Ressurreição de Cristo



A RESSURREIÇÃO DE CRISTO

INTRODUÇÃO
Palavra Chave:Ressurreição => Tornar a vida

Se Cristo não ressuscitou, é vã a nossa fé. Foi o que afirmou Paulo aos cristãos de Corinto que, embora muito bem doutrinados (At 18.1,11), ainda não criam na ressurreição do Filho de Deus. Por isso, o apóstolo escreveu o que viria a chamar-se o "Grande Capítulo da Ressurreição". Nessa passagem, encontram-se as provas irrefutáveis da ressurreição de Cristo e as bases escriturísticas da glorificação dos santos ao ressoar da última trombeta.

I. A DOUTRINA DA RESSURREIÇÃO

"Morrendo o homem, porventura, tornará a viver?" (Jó 14.14). Esta pergunta milenar do patriarca Jó, foi plenamente respondida quando "Cristo ressuscitou dos mortos e foi feito as primícias dos que dormem" (1 Co 15.20).
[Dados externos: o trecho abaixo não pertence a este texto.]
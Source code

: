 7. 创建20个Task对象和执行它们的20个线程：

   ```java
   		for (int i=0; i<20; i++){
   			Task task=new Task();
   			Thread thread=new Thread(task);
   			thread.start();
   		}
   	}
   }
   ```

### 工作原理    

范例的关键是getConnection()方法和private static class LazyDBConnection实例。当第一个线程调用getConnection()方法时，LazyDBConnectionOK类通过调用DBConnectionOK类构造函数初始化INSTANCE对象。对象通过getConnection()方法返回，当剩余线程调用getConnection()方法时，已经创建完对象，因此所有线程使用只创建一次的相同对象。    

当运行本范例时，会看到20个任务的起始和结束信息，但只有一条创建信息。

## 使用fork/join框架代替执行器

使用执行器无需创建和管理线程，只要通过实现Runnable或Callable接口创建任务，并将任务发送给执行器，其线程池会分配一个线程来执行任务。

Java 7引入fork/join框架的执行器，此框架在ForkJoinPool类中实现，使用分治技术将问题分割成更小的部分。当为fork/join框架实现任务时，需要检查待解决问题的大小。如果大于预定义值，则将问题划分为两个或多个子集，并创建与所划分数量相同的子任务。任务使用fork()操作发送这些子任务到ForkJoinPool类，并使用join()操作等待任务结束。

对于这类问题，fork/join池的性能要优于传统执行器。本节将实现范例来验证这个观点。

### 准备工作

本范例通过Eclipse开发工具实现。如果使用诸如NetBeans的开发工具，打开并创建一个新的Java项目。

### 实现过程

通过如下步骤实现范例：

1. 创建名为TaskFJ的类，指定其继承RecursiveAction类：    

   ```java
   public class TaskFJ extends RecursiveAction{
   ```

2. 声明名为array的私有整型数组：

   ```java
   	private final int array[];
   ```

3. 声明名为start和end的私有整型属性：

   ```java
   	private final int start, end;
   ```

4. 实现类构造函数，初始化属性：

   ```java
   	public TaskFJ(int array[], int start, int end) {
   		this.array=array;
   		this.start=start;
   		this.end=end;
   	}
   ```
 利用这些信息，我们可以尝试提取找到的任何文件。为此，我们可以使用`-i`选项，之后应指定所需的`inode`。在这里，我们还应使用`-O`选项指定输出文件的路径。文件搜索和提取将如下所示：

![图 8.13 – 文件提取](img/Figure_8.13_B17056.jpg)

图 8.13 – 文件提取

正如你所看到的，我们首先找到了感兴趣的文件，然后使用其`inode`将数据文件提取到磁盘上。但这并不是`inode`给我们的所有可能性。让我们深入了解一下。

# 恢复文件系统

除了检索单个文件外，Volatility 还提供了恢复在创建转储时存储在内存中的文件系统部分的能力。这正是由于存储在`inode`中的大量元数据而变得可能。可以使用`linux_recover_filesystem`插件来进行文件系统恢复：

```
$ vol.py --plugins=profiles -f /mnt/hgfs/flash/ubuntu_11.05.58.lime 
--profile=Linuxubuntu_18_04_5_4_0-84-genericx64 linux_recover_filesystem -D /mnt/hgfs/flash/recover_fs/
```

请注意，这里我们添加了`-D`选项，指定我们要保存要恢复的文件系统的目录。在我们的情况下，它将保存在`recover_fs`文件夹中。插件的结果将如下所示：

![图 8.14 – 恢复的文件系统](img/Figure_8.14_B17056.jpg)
Nas Sagradas Escrituras, a ressurreição dos mortos, tanto a dos salvos, como a dos perdidos, é uma doutrina de suma importância.
1. Definição.
A ressurreição pode ser definida como o retorno à vida de modo sobrenatural. A Bíblia afirma que os salvos ressuscitarão com um corpo transformado e glorioso (vv. 35-53), enquanto que os ímpios ressuscitarão com um corpo desprezível e vergonhoso (Dn 12.2). Cristo ressuscitou, retornando sobrenaturalmente à vida física (Mt 28.9,17). Quanto aos outros casos de ressurreição descritos na Bíblia, foram temporários, vindo a pessoa a falecer mais tarde. De acordo com a Palavra de Deus, a ressurreição pode ser compreendida, também, como a conversão a Cristo (Ef 2.1,5,6; 2 Co 5.17).
2. A ressurreição de Cristo é nossa garantia no presente.
Quanto a isso, a Bíblia declara: "E, se Cristo não ressuscitou, logo é vã a nossa pregação, e também é vã a vossa fé" (v.14). Mas, Ele ressuscitou e: "se apresentou vivo, com muitas e infalíveis provas" (At 1.3).
3. A ressurreição de Cristo é a nossa garantia no futuro.
"Se esperamos em Cristo só nesta vida, somos os mais miseráveis de todos os homens. Mas, agora, Cristo ressuscitou dos mortos e foi feito as primícias dos que dormem" (1 Co 15.19,20). A ressurreição dos que dormiram em Cristo, marcará o início da vida eterna de glória da Igreja com o Senhor no céu.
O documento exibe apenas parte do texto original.